Problem statement: In your copy, set down the entries exactly and exclude the pictures.

Dataset excerpts:
───

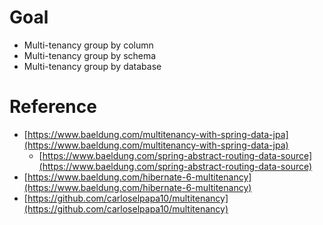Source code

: # Goal
- Multi-tenancy group by column
- Multi-tenancy group by schema
- Multi-tenancy group by database

# Reference
- [https://www.baeldung.com/multitenancy-with-spring-data-jpa](https://www.baeldung.com/multitenancy-with-spring-data-jpa)
  - [https://www.baeldung.com/spring-abstract-routing-data-source](https://www.baeldung.com/spring-abstract-routing-data-source)
- [https://www.baeldung.com/hibernate-6-multitenancy](https://www.baeldung.com/hibernate-6-multitenancy)
- [https://github.com/carloselpapa10/multitenancy](https://github.com/carloselpapa10/multitenancy)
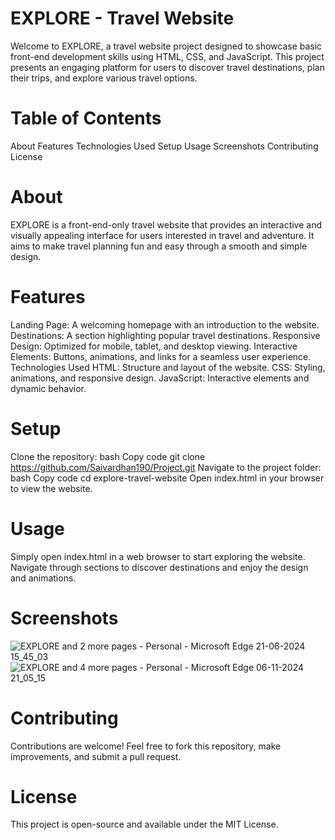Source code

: # EXPLORE - Travel Website
Welcome to EXPLORE, a travel website project designed to showcase basic front-end development skills using HTML, CSS, and JavaScript. This project presents an engaging platform for users to discover travel destinations, plan their trips, and explore various travel options.

# Table of Contents
About
Features
Technologies Used
Setup
Usage
Screenshots
Contributing
License

# About
EXPLORE is a front-end-only travel website that provides an interactive and visually appealing interface for users interested in travel and adventure. It aims to make travel planning fun and easy through a smooth and simple design.

# Features
Landing Page: A welcoming homepage with an introduction to the website.
Destinations: A section highlighting popular travel destinations.
Responsive Design: Optimized for mobile, tablet, and desktop viewing.
Interactive Elements: Buttons, animations, and links for a seamless user experience.
Technologies Used
HTML: Structure and layout of the website.
CSS: Styling, animations, and responsive design.
JavaScript: Interactive elements and dynamic behavior.

# Setup
Clone the repository:
bash
Copy code
git clone https://github.com/Saivardhan190/Project.git
Navigate to the project folder:
bash
Copy code
cd explore-travel-website
Open index.html in your browser to view the website.
# Usage
Simply open index.html in a web browser to start exploring the website. Navigate through sections to discover destinations and enjoy the design and animations.

# Screenshots
![EXPLORE and 2 more pages - Personal - Microsoft​ Edge 21-06-2024 15_45_03](https://github.com/user-attachments/assets/53b59811-4581-48c4-aa16-cf6f7ccd9db1)
![EXPLORE and 4 more pages - Personal - Microsoft​ Edge 06-11-2024 21_05_15](https://github.com/user-attachments/assets/116e046b-01cd-40a6-825b-ba5a0d3fca54)

# Contributing
Contributions are welcome! Feel free to fork this repository, make improvements, and submit a pull request.

# License
This project is open-source and available under the MIT License.
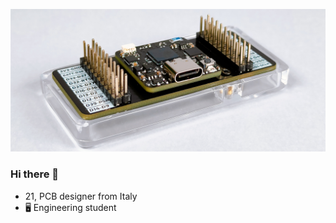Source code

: ![alt text](https://raw.githubusercontent.com/salvatoreraccardi/salvatoreraccardi/main/1.png)
### Hi there 👋

- 21, PCB designer from Italy
- 🖥️ Engineering student


<!--
**salvatoreraccardi/salvatoreraccardi** is a ✨ _special_ ✨ repository because its `README.md` (this file) appears on your GitHub profile.

Here are some ideas to get you started:

- 🔭 I’m currently working on ...
- 🌱 I’m currently learning ...
- 👯 I’m looking to collaborate on ...
- 🤔 I’m looking for help with ...
- 💬 Ask me about ...
- 📫 How to reach me: ...
- 😄 Pronouns: ...
- ⚡ Fun fact: ...
-->
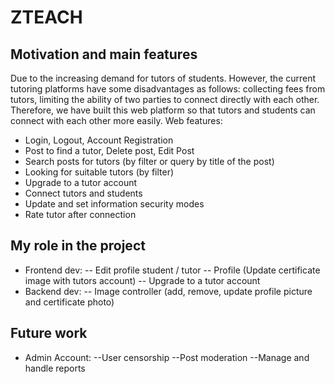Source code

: # ZTEACH
## Motivation and main features
Due to the increasing demand for tutors of students. However, the current tutoring platforms have some disadvantages as follows: collecting fees from tutors, limiting the ability of two parties to connect directly with each other.
Therefore, we have built this web platform so that tutors and students can connect with each other more easily. Web features:
- Login, Logout, Account Registration
- Post to find a tutor, Delete post, Edit Post
- Search posts for tutors (by filter or query by title of the post)
- Looking for suitable tutors (by filter)
- Upgrade to a tutor account
- Connect tutors and students
- Update and set information security modes
- Rate tutor after connection
## My role in the project
- Frontend dev: 
  -- Edit profile student / tutor
  -- Profile (Update certificate image with tutors account)
  -- Upgrade to a tutor account
- Backend dev: 
  -- Image controller (add, remove, update profile picture and certificate photo)
  
## Future work
- Admin Account:
--User censorship
--Post moderation
--Manage and handle reports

───

Result of the task:
Source code

: # Goal
- Multi-tenancy group by column
- Multi-tenancy group by schema
- Multi-tenancy group by database

# Reference
- [https://www.baeldung.com/multitenancy-with-spring-data-jpa](https://www.baeldung.com/multitenancy-with-spring-data-jpa)
  - [https://www.baeldung.com/spring-abstract-routing-data-source](https://www.baeldung.com/spring-abstract-routing-data-source)
- [https://www.baeldung.com/hibernate-6-multitenancy](https://www.baeldung.com/hibernate-6-multitenancy)
- [https://github.com/carloselpapa10/multitenancy](https://github.com/carloselpapa10/multitenancy)
Source code

: # EXPLORE - Travel Website
Welcome to EXPLORE, a travel website project designed to showcase basic front-end development skills using HTML, CSS, and JavaScript. This project presents an engaging platform for users to discover travel destinations, plan their trips, and explore various travel options.

# Table of Contents
About
Features
Technologies Used
Setup
Usage
Screenshots
Contributing
License

# About
EXPLORE is a front-end-only travel website that provides an interactive and visually appealing interface for users interested in travel and adventure. It aims to make travel planning fun and easy through a smooth and simple design.

# Features
Landing Page: A welcoming homepage with an introduction to the website.
Destinations: A section highlighting popular travel destinations.
Responsive Design: Optimized for mobile, tablet, and desktop viewing.
Interactive Elements: Buttons, animations, and links for a seamless user experience.
Technologies Used
HTML: Structure and layout of the website.
CSS: Styling, animations, and responsive design.
JavaScript: Interactive elements and dynamic behavior.

# Setup
Clone the repository:
bash
Copy code
git clone https://github.com/Saivardhan190/Project.git
Navigate to the project folder:
bash
Copy code
cd explore-travel-website
Open index.html in your browser to view the website.
# Usage
Simply open index.html in a web browser to start exploring the website. Navigate through sections to discover destinations and enjoy the design and animations.

# Screenshots
![EXPLORE and 2 more pages - Personal - Microsoft​ Edge 21-06-2024 15_45_03](https://github.com/user-attachments/assets/53b59811-4581-48c4-aa16-cf6f7ccd9db1)
![EXPLORE and 4 more pages - Personal - Microsoft​ Edge 06-11-2024 21_05_15](https://github.com/user-attachments/assets/116e046b-01cd-40a6-825b-ba5a0d3fca54)

# Contributing
Contributions are welcome! Feel free to fork this repository, make improvements, and submit a pull request.

# License
This project is open-source and available under the MIT License.
Source code

: ![alt text](https://raw.githubusercontent.com/salvatoreraccardi/salvatoreraccardi/main/1.png)
### Hi there 👋

- 21, PCB designer from Italy
- 🖥️ Engineering student


<!--
**salvatoreraccardi/salvatoreraccardi** is a ✨ _special_ ✨ repository because its `README.md` (this file) appears on your GitHub profile.

Here are some ideas to get you started:

- 🔭 I’m currently working on ...
- 🌱 I’m currently learning ...
- 👯 I’m looking to collaborate on ...
- 🤔 I’m looking for help with ...
- 💬 Ask me about ...
- 📫 How to reach me: ...
- 😄 Pronouns: ...
- ⚡ Fun fact: ...
-->
Source code

: # ZTEACH
## Motivation and main features
Due to the increasing demand for tutors of students. However, the current tutoring platforms have some disadvantages as follows: collecting fees from tutors, limiting the ability of two parties to connect directly with each other.
Therefore, we have built this web platform so that tutors and students can connect with each other more easily. Web features:
- Login, Logout, Account Registration
- Post to find a tutor, Delete post, Edit Post
- Search posts for tutors (by filter or query by title of the post)
- Looking for suitable tutors (by filter)
- Upgrade to a tutor account
- Connect tutors and students
- Update and set information security modes
- Rate tutor after connection
## My role in the project
- Frontend dev: 
  -- Edit profile student / tutor
  -- Profile (Update certificate image with tutors account)
  -- Upgrade to a tutor account
- Backend dev: 
  -- Image controller (add, remove, update profile picture and certificate photo)
  
## Future work
- Admin Account:
--User censorship
--Post moderation
--Manage and handle reports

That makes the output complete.